# Replace Speakers in Bose 201 V



## bibeed (Sep 26, 2012)

Hi all, 
As money is tight in these economic times, I can't upgrade everything at once. I'd love a new receiver and new left and right speakers, but can't afford either right now. However, I do have a pair of Bose 201 Vs that I am currently using for my left and right front speakers that are paired with a Polk CS2 center speaker. The problem is, as I'm sure all of you know, is that the Bose speakers sound like garbage. Absolute. Garbage. So I took them apart and found a 6.5" woofer and a tweeter, both made out of paper. Ugh.

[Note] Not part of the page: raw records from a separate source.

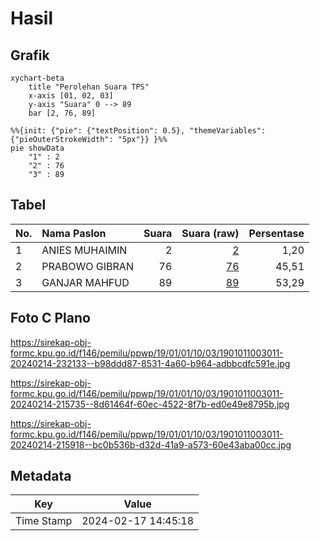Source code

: # Hasil

## Grafik

```mermaid
xychart-beta
    title "Perolehan Suara TPS"
    x-axis [01, 02, 03]
    y-axis "Suara" 0 --> 89
    bar [2, 76, 89]
```

```mermaid
%%{init: {"pie": {"textPosition": 0.5}, "themeVariables": {"pieOuterStrokeWidth": "5px"}} }%%
pie showData
    "1" : 2
    "2" : 76
    "3" : 89
```

## Tabel

| No. | Nama Paslon    | Suara | Suara (raw) | Persentase |
|:--- |:-------------- | -----:| -----------:| ----------:|
| 1   | ANIES MUHAIMIN | 2     | [2][p-1]    | 1,20       |
| 2   | PRABOWO GIBRAN | 76    | [76][p-2]   | 45,51      |
| 3   | GANJAR MAHFUD  | 89    | [89][p-3]   | 53,29      |


[p-1]: https://github.com/gigit-pemilu/pemilu-2024-19-kepulauan-bangka-belitung/blob/main/pilpres/hitung-suara/sub/19-kepulauan-bangka-belitung/sub/01-bangka/sub/01-sungailiat/sub/1003-kudai/sub/011-tps/sub/paslon-1.txt
[p-2]: https://github.com/gigit-pemilu/pemilu-2024-19-kepulauan-bangka-belitung/blob/main/pilpres/hitung-suara/sub/19-kepulauan-bangka-belitung/sub/01-bangka/sub/01-sungailiat/sub/1003-kudai/sub/011-tps/sub/paslon-2.txt
[p-3]: https://github.com/gigit-pemilu/pemilu-2024-19-kepulauan-bangka-belitung/blob/main/pilpres/hitung-suara/sub/19-kepulauan-bangka-belitung/sub/01-bangka/sub/01-sungailiat/sub/1003-kudai/sub/011-tps/sub/paslon-3.txt

## Foto C Plano

https://sirekap-obj-formc.kpu.go.id/f146/pemilu/ppwp/19/01/01/10/03/1901011003011-20240214-232133--b98ddd87-8531-4a60-b964-adbbcdfc591e.jpg

https://sirekap-obj-formc.kpu.go.id/f146/pemilu/ppwp/19/01/01/10/03/1901011003011-20240214-215735--8d61464f-60ec-4522-8f7b-ed0e49e8795b.jpg

https://sirekap-obj-formc.kpu.go.id/f146/pemilu/ppwp/19/01/01/10/03/1901011003011-20240214-215918--bc0b536b-d32d-41a9-a573-60e43aba00cc.jpg


## Metadata

| Key        | Value               |
| ---------- | ------------------- |
| Time Stamp | 2024-02-17 14:45:18 |



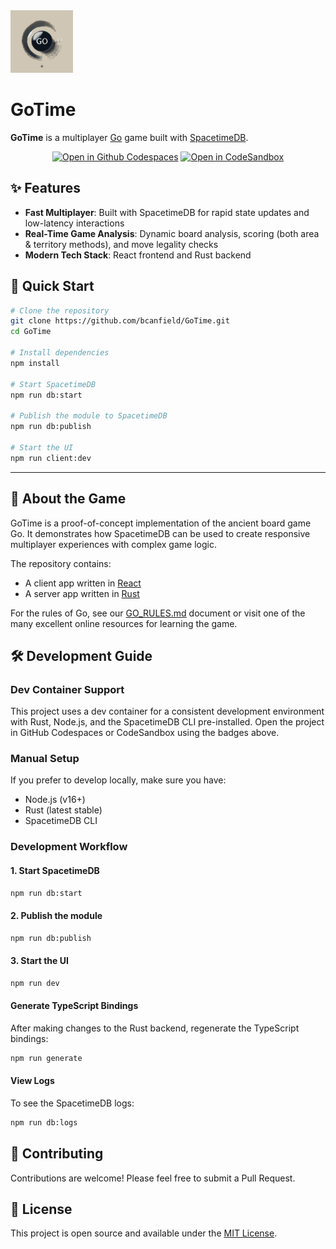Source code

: <img src="client/public/go.svg" width="100" height="100" alt="GoTime Logo"/>

# GoTime

**GoTime** is a multiplayer [Go](https://en.wikipedia.org/wiki/Go_(game)) game built with [SpacetimeDB](https://spacetimedb.com/).

<p align="center">
  <a href="https://codespaces.new/bcanfield/GoTime"><img src="https://img.shields.io/badge/Open%20in-Github%20Codespaces-blue?style=flat-square&logo=github" alt="Open in Github Codespaces"></a>
  <a href="https://codesandbox.io/p/github/bcanfield/GoTime/main"><img src="https://img.shields.io/badge/Open%20in-CodeSandbox-blue?style=flat-square&logo=codesandbox" alt="Open in CodeSandbox"></a>
</p>

## ✨ Features

- **Fast Multiplayer**: Built with SpacetimeDB for rapid state updates and low-latency interactions
- **Real-Time Game Analysis**: Dynamic board analysis, scoring (both area & territory methods), and move legality checks
- **Modern Tech Stack**: React frontend and Rust backend

## 🚀 Quick Start

```bash
# Clone the repository
git clone https://github.com/bcanfield/GoTime.git
cd GoTime

# Install dependencies
npm install

# Start SpacetimeDB
npm run db:start

# Publish the module to SpacetimeDB
npm run db:publish

# Start the UI
npm run client:dev
```

---

## 📖 About the Game

GoTime is a proof-of-concept implementation of the ancient board game Go. It demonstrates how SpacetimeDB can be used to create responsive multiplayer experiences with complex game logic.

The repository contains:
- A client app written in [React](https://react.dev/)  
- A server app written in [Rust](https://www.rust-lang.org/)

For the rules of Go, see our [GO_RULES.md](/GO_RULES.md) document or visit one of the many excellent online resources for learning the game.

## 🛠️ Development Guide

### Dev Container Support

This project uses a dev container for a consistent development environment with Rust, Node.js, and the SpacetimeDB CLI pre-installed. Open the project in GitHub Codespaces or CodeSandbox using the badges above.

### Manual Setup

If you prefer to develop locally, make sure you have:
- Node.js (v16+)
- Rust (latest stable)
- SpacetimeDB CLI

### Development Workflow

#### 1. Start SpacetimeDB
```bash
npm run db:start
```

#### 2. Publish the module
```bash
npm run db:publish
```

#### 3. Start the UI
```bash
npm run dev
```

#### Generate TypeScript Bindings

After making changes to the Rust backend, regenerate the TypeScript bindings:

```bash
npm run generate
```

#### View Logs

To see the SpacetimeDB logs:

```bash
npm run db:logs
```

## 🤝 Contributing

Contributions are welcome! Please feel free to submit a Pull Request.

## 📝 License

This project is open source and available under the [MIT License](LICENSE).



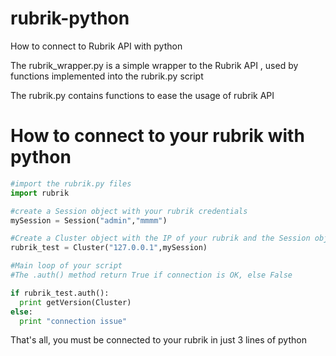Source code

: # rubrik-python
How to connect to Rubrik API with python

The rubrik_wrapper.py is a simple wrapper to the Rubrik API , used by functions implemented into the rubrik.py script

The rubrik.py contains functions to ease the usage of rubrik API 


# How to connect to your rubrik with python


``` python
#import the rubrik.py files
import rubrik

#create a Session object with your rubrik credentials
mySession = Session("admin","mmmm")

#Create a Cluster object with the IP of your rubrik and the Session object created just above
rubrik_test = Cluster("127.0.0.1",mySession)

#Main loop of your script
#The .auth() method return True if connection is OK, else False

if rubrik_test.auth():
  print getVersion(Cluster)
else:
  print "connection issue"


``` 
That's all, you must be connected to your rubrik in just 3 lines of python 



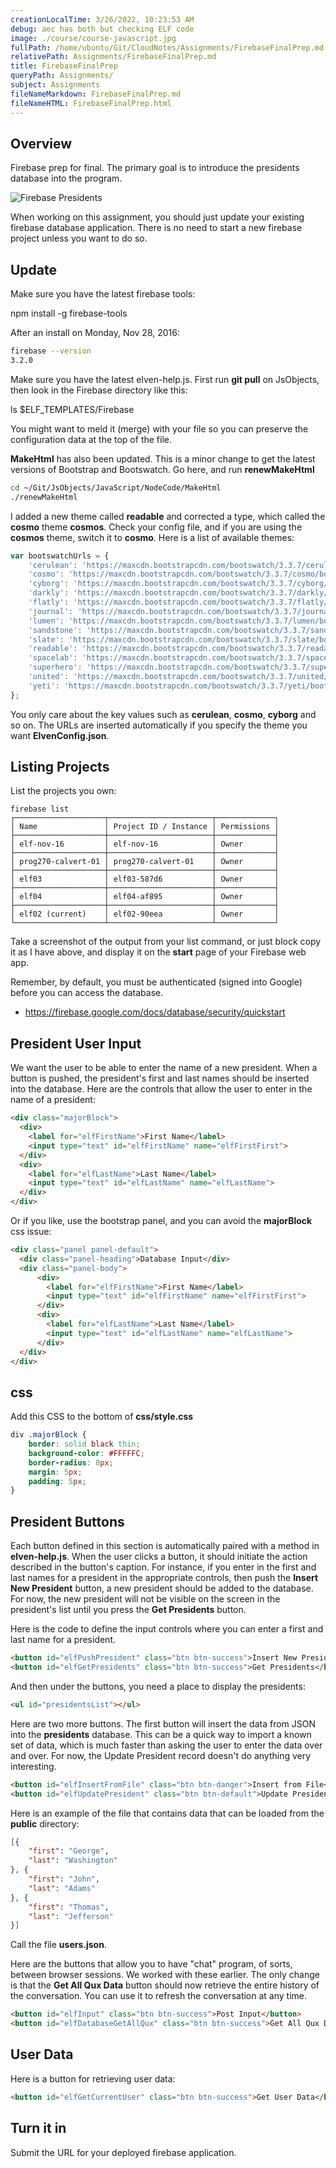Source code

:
 ```yaml
---
creationLocalTime: 3/26/2022, 10:23:53 AM
debug: aec has both but checking ELF code
image: ./course/course-javascript.jpg
fullPath: /home/ubuntu/Git/CloudNotes/Assignments/FirebaseFinalPrep.md
relativePath: Assignments/FirebaseFinalPrep.md
title: FirebaseFinalPrep
queryPath: Assignments/
subject: Assignments
fileNameMarkdown: FirebaseFinalPrep.md
fileNameHTML: FirebaseFinalPrep.html
---
```



<!-- toc -->
<!-- tocstop -->

## Overview

Firebase prep for final. The primary goal is to introduce the presidents database into the program.

![Firebase Presidents](https://s3.amazonaws.com/bucket01.elvenware.com/images/firebase-final-prep-presidents.png)

When working on this assignment, you should just update your existing firebase database application. There is no need to start a new firebase project unless you want to do so.

## Update

Make sure you have the latest firebase tools:

  npm install -g firebase-tools

After an install on Monday, Nov 28, 2016:

```bash
firebase --version
3.2.0
```

Make sure you have the latest elven-help.js. First run **git pull** on JsObjects, then look in the Firebase directory like this:

  ls $ELF_TEMPLATES/Firebase

You might want to meld it (merge) with your file so you can preserve the configuration data at the top of the file.

**MakeHtml** has also been updated. This is a minor change to get the latest versions of Bootstrap and Bootswatch. Go here, and run **renewMakeHtml**

```bash
cd ~/Git/JsObjects/JavaScript/NodeCode/MakeHtml
./renewMakeHtml
```

I added a new theme called **readable** and corrected a type, which called the **cosmo** theme **cosmos**. Check your config file, and if you are using the **cosmos** theme, switch it to **cosmo**. Here is a list of available themes:

```javascript
var bootswatchUrls = {
    'cerulean': 'https://maxcdn.bootstrapcdn.com/bootswatch/3.3.7/cerulean/bootstrap.min.css',
    'cosmo': 'https://maxcdn.bootstrapcdn.com/bootswatch/3.3.7/cosmo/bootstrap.min.css',
    'cyborg': 'https://maxcdn.bootstrapcdn.com/bootswatch/3.3.7/cyborg/bootstrap.min.css',
    'darkly': 'https://maxcdn.bootstrapcdn.com/bootswatch/3.3.7/darkly/bootstrap.min.css',
    'flatly': 'https://maxcdn.bootstrapcdn.com/bootswatch/3.3.7/flatly/bootstrap.min.css',
    'journal': 'https://maxcdn.bootstrapcdn.com/bootswatch/3.3.7/journal/bootstrap.min.css',
    'lumen': 'https://maxcdn.bootstrapcdn.com/bootswatch/3.3.7/lumen/bootstrap.min.css',
    'sandstone': 'https://maxcdn.bootstrapcdn.com/bootswatch/3.3.7/sandstone/bootstrap.min.css',
    'slate': 'https://maxcdn.bootstrapcdn.com/bootswatch/3.3.7/slate/bootstrap.min.css',
    'readable': 'https://maxcdn.bootstrapcdn.com/bootswatch/3.3.7/readable/bootstrap.min.css',
    'spacelab': 'https://maxcdn.bootstrapcdn.com/bootswatch/3.3.7/spacelab/bootstrap.min.css',
    'superhero': 'https://maxcdn.bootstrapcdn.com/bootswatch/3.3.7/superhero/bootstrap.min.css',
    'united': 'https://maxcdn.bootstrapcdn.com/bootswatch/3.3.7/united/bootstrap.min.css',
    'yeti': 'https://maxcdn.bootstrapcdn.com/bootswatch/3.3.7/yeti/bootstrap.min.css'
};
```

You only care about the key values such as **cerulean**, **cosmo**, **cyborg** and so on. The URLs are inserted automatically if you specify the theme you want **ElvenConfig.json**.

## Listing Projects

List the projects you own:

```text
firebase list
┌────────────────────┬───────────────────────┬─────────────┐
│ Name               │ Project ID / Instance │ Permissions │
├────────────────────┼───────────────────────┼─────────────┤
│ elf-nov-16         │ elf-nov-16            │ Owner       │
├────────────────────┼───────────────────────┼─────────────┤
│ prog270-calvert-01 │ prog270-calvert-01    │ Owner       │
├────────────────────┼───────────────────────┼─────────────┤
│ elf03              │ elf03-587d6           │ Owner       │
├────────────────────┼───────────────────────┼─────────────┤
│ elf04              │ elf04-af895           │ Owner       │
├────────────────────┼───────────────────────┼─────────────┤
│ elf02 (current)    │ elf02-90eea           │ Owner       │
└────────────────────┴───────────────────────┴─────────────┘
```

Take a screenshot of the output from your list command, or just block copy it as I have above, and display it on the **start** page of your Firebase web app.

Remember, by default, you must be authenticated (signed into Google) before you can access the database.

- <https://firebase.google.com/docs/database/security/quickstart>

## President User Input

We want the user to be able to enter the name of a new president. When a button is pushed, the president's first and last names should be inserted into the database. Here are the controls that allow the user to enter in the name of a president:

```html
<div class="majorBlock">
  <div>
    <label for="elfFirstName">First Name</label>
    <input type="text" id="elfFirstName" name="elfFirstFirst">
  </div>
  <div>
    <label for="elfLastName">Last Name</label>
    <input type="text" id="elfLastName" name="elfLastName">
  </div>
</div>
```

Or if you like, use the bootstrap panel, and you can avoid the **majorBlock** css issue:

```html
<div class="panel panel-default">
  <div class="panel-heading">Database Input</div>
  <div class="panel-body">
      <div>
        <label for="elfFirstName">First Name</label>
        <input type="text" id="elfFirstName" name="elfFirstFirst">
      </div>
      <div>
        <label for="elfLastName">Last Name</label>
        <input type="text" id="elfLastName" name="elfLastName">
      </div>    
  </div>
</div>
```

## css

Add this CSS to the bottom of **css/style.css**

```css
div .majorBlock {
    border: solid black thin;
    background-color: #FFFFFC;
    border-radius: 8px;
    margin: 5px;
    padding: 5px;
}
```

## President Buttons

Each button defined in this section is automatically paired with a method in **elven-help.js**.  When the user clicks a button, it should initiate the action described in the button's caption. For instance, if you enter in the first and last names for a president in the appropriate controls, then push the **Insert New President** button, a new president should be added to the database. For now, the new president will not be visible on the screen in the president's list until you press the **Get Presidents** button.

Here is the code to define the input controls where you can enter a first and last name for a president.

```html
<button id="elfPushPresident" class="btn btn-success">Insert New President</button>
<button id="elfGetPresidents" class="btn btn-success">Get Presidents</button>
```

And then under the buttons, you need a place to display the presidents:

```html
<ul id="presidentsList"></ul>
```

Here are two more buttons. The first button will insert the data from JSON into the **presidents** database. This can be a quick way to import a known set of data, which is much faster than asking the user to enter the data over and over. For now, the Update President record doesn't do anything very interesting.

```html
<button id="elfInsertFromFile" class="btn btn-danger">Insert from File</button>
<button id="elfUpdatePresident" class="btn btn-default">Update President</button>
```

Here is an example of the file that contains data that can be loaded from the **public** directory:

```json
[{
	"first": "George",
	"last": "Washington"
}, {
	"first": "John",
	"last": "Adams"
}, {
	"first": "Thomas",
	"last": "Jefferson"
}]
```

Call the file **users.json**.

Here are the buttons that allow you to have "chat" program, of sorts, between browser sessions. We worked with these earlier. The only change is that the **Get All Qux Data** button should now retrieve the entire history of the conversation. You can use it to refresh the conversation at any time.

```html
<button id="elfInput" class="btn btn-success">Post Input</button>
<button id="elfDatabaseGetAllQux" class="btn btn-success">Get All Qux Data</button>
```

## User Data

Here is a button for retrieving user data:

```html
<button id="elfGetCurrentUser" class="btn btn-success">Get User Data</button>
```

## Turn it in

Submit the URL for your deployed firebase application.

I was wondering if there were any speakers I could buy to replace the woofer and tweeter, perhaps Polk component car speakers, yet still utilize the 201's enclosure that would be a sonic match for the 6.5" and tweeter in the CS2 center. I know the real sonic match would probably be the Monitor 70s or the TSi 500s as they also have 6.5" woofers. But, as money is tight, I was wondering if I could just replace some internals. I know I should just save to upgrade, but I just wanted to gather some thoughts on the matter. Thanks.


----------



## tonyvdb (Sep 5, 2007)

The bigger issue I see here is that you would need to replace the crossovers in the Bose enclosures as well so by the time your all said and done it may been cheaper to buy some used speakers instead of rebuilding them. What do you have for a budget?


----------



## fbov (Aug 28, 2008)

+1

And crossover design depends on both the drivers and their location in the enclosure. There are some inexpensive kits out there...
http://www.diysoundgroup.com/speaker-kits.html

Have fun,
frank


----------



## bibeed (Sep 26, 2012)

That's what I was afraid of. I figured I'd just be able to get some cheap speakers to put in there. Anything would be better than the paper ones I would think. But crossovers are a little out of my league. I'll just start saving. Polk has some attractive prices on refurbished speakers on their eBay store. I was wondering everyone's opinions on the different lines of polk speakers. Will I be happy with the sound I get out of a pair of monitor 70s? Would a more expensive line match sonically with my CS2 center? My budget is non existent at this point. However, I don't want to spend my money on something I won't be happy with for a while. I'm sure anything will sound 10 times better than the Bose 201s that I own. I just don't want to have buyers remorse 6 months after I buy something. Thoughts?


----------



## PassingInterest (Mar 29, 2009)

I'd like to second fbov's suggestion that you look into buying a kit and assemble it yourself.
By doing that, you can get audio performance of much more expensive speakers for a fraction of the cost.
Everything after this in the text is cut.